I’m sure you have heard countless of times that demand = supply, that’s you’ll always be advised to unlilatch whenever you say you feel you’re not producing enough. The more you breastfeed, the more milk your body makes. It’s impossible for you to just stop producing if you are feeding directly regularly. It’s the removal of milk from your breast that signals the body to make milk. So, the more milk is removed, the more milk is produced. 

2. Feeding issues

You might say that you always latch baby but they still cry or would not gain weight. If that’s so, there might be feeding issues such as tongue/lip ties, inverted/flat nipples, baby is nipple confused, or the baby is not latched on correctly. These issues have to be corrected early on (YES, all of them have solutions) to ensure that baby is getting the milk out of your breast well. If you can’t figure out the issues and how to solve them on your own, do not be shy or afraid to consult lactation experts – doctors who have studied lactation management, lactation consultants/counselors, or me.

3. Taking certain medications

Certain prescription and over-the-counter medications inhibit the production of milk, so be careful with what you take and make sure to consult your doctor and ask for an alternative if you find that what is prescribed would be an issue with your breastfeeding. If you’re not sure if a certain medication you are taking is safe to take, search the ingredients at e-lactancia.org or LactMed.

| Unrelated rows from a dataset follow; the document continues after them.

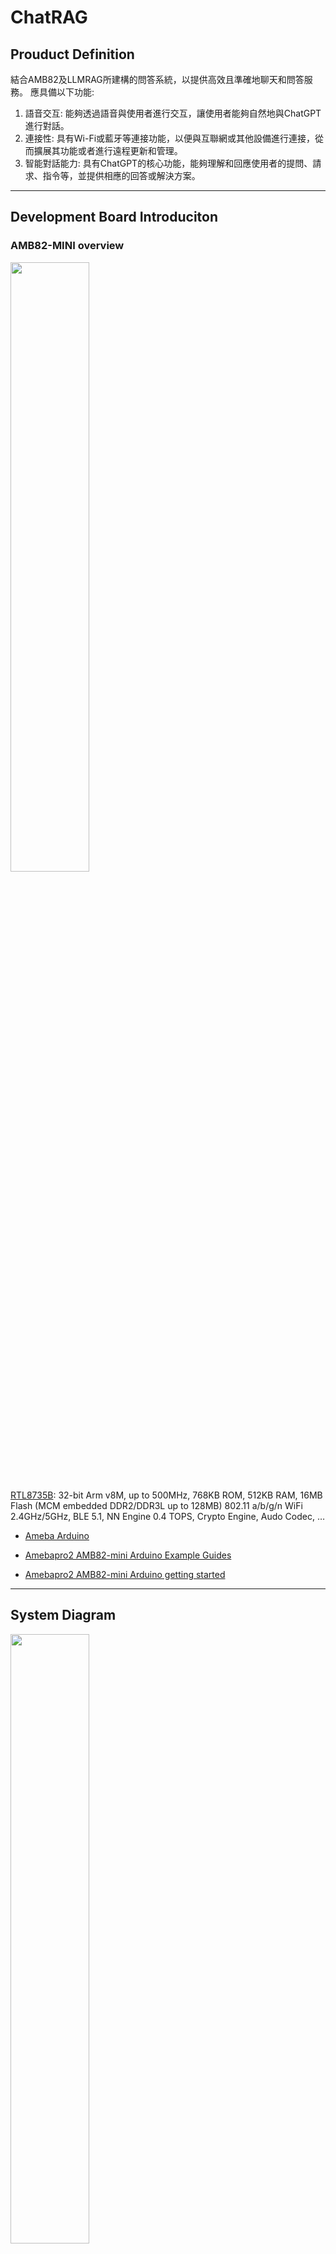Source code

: # ChatRAG

## Prouduct Definition
結合AMB82及LLMRAG所建構的問答系統，以提供高效且準確地聊天和問答服務。 應具備以下功能:

1. 語音交互: 能夠透過語音與使用者進行交互，讓使用者能夠自然地與ChatGPT進行對話。
2. 連接性: 具有Wi-Fi或藍牙等連接功能，以便與互聯網或其他設備進行連接，從而擴展其功能或者進行遠程更新和管理。
3. 智能對話能力: 具有ChatGPT的核心功能，能夠理解和回應使用者的提問、請求、指令等，並提供相應的回答或解決方案。

---
## Development Board Introduciton
### AMB82-MINI overview
<p><img width="50%" height="50%" src="https://www.amebaiot.com/wp-content/uploads/2023/03/amb82_mini.png"></p>

[RTL8735B](https://www.amebaiot.com/en/amebapro2/): 32-bit Arm v8M, up to 500MHz, 768KB ROM, 512KB RAM, 16MB Flash (MCM embedded DDR2/DDR3L up to 128MB) 802.11 a/b/g/n WiFi 2.4GHz/5GHz, BLE 5.1, NN Engine 0.4 TOPS, Crypto Engine, Audo Codec, …

* [Ameba Arduino](https://www.amebaiot.com/en/ameba-arduino-summary/)

* [Amebapro2 AMB82-mini Arduino Example Guides](https://www.amebaiot.com/en/amebapro2-amb82-mini-arduino-peripherals-examples)

* [Amebapro2 AMB82-mini Arduino getting started](https://www.amebaiot.com/en/amebapro2-amb82-mini-arduino-getting-started/)
---
## System Diagram
<p><img width="50%" height="50%" src="https://github.com/rkuo2000/portable-ChatGPT/blob/main/assets/Portable-ChatGPT_System_Diagram.png?raw=true"></p>

---
## Implementation
### Server:
model_name = "meta-llama/Meta-Llama-3-8B-Instruct"<br>
**Code:**[AmebaPro2_Whisper_LlamaIndex_RAG_server.py](https://github.com/xnwei/portable-ChatGPT/blob/main/AmebaPro2_Whisper_LlamaIndex_RAG_server.py)<br>
```
    # print(decoded_data)
    #Save the decoded data to an MP4 file
    with open("output.mp4", "wb") as f:
        f.write(decoded_data)
  
    # Whisper transcribe
    result = ASR.transcribe("output.mp4",fp16=False)
    header1 = "ASR: "
    result1 = result["text"]        
    print(header1+result1)
    
    # Query-Engine
    prompt = result["text"]
    response = query_engine.query(prompt)
    header2 = "LLaVA: "
    result2 = response.response
    print(header2+result2)
    return Response(header1+result1+"\n"+header2+result2)
```

### Client
**Code:**[RecordMP4_HTTP_Post_Audio_TFTLCD.ino](https://github.com/xnwei/portable-ChatGPT/blob/main/RecordMP4_HTTP_Post_Audio_TFTLCD.ino)<br>
```
#define TFT_RESET 5 #define TFT_DC 4 #define TFT_CS SPI_SS
AmebaILI9341 tft = AmebaILI9341(TFT_CS, TFT_DC, TFT_RESET); #define TFT_RESET 5
#define TFT_DC 4
#define TFT_CS SPI_SS
AmebaILI9341 tft = AmebaILI9341(TFT_CS, TFT_DC, TFT_RESET);
#define ILI9341_SPI_FREQUENCY 20000000
#define FILENAME "TestRecordingAudioOnly.mp4"
char ssid[] = "Hsun"; // your network SSID (Home WiFi or Smartphone Hotspot)
char pass[] = "48918925"; // your network password
int status = WL_IDLE_STATUS;
char server[] = "172.20.10.9"; // the server IP running HTTP server on PC
#define PORT 5000
```
---
## Demo Video
https://youtube.com/shorts/CBXGBWKEMnU?feature=share

---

4. Having certain health issues

Physical, emotional, and psychological stress, diabetes, hypothyroidism, and pregnancy can reduce your supply of breastmilk. While it slows down production, it shouldn’t completely stop. It is still possible to give enough nourishment to the babies even with these conditions.

Yes, there are moms who have hypogalactia (legit and not self-diagnosed), but it can be treated by increasing demand (direct feeding + hand expression) or with galactagogues. Only 5% of moms are unable to produce milk (agalactia) because of inadequate glandular tissue resulting from hypoplastic breasts, breast surgery such as mastectomy, breast reduction, or cyst removal.

What can you do to increase breastmilk supply?

Every breastfeeding issue has a solution (except when you have agalactia). So, if you are certain that you have low milk supply (see all the non-indicators I listed above), then follow the tips below to increase your breastmilk. 

1. Increase demand

Breastfeed often. Breastfeed longer. More demand = more supply.

2. Fix the feeding issues

Make sure the latch is correct. Have the tongue and lip ties removed (if there are). Fix inverted/flat nipples (ask help from lactation consultants/counselors if watching videos or reading literature on how to do so does not help). Once all of these issues are fixed, do the first tip (increase demand).

3. Galactagogues

This is rarely needed but if you are really diagnosed with hypogalactia, you may need help from drinking galactagogues to increase your supply. 

Remember, all women are created with the ability to give and sustain life. All women can produce breastmilk, even those who have already stopped breastfeeding for a long time like grandmothers (relactation), and those who have not even given birth (induced lactation).  Not only that, women can produce healthy breastmilk no matter what she eats, whether you are rich or poor.

If you believe your are having breastmilk supply issues, do not hesitate to ask for help. A lot of us lactation counselors and consultants would be happy to assist you.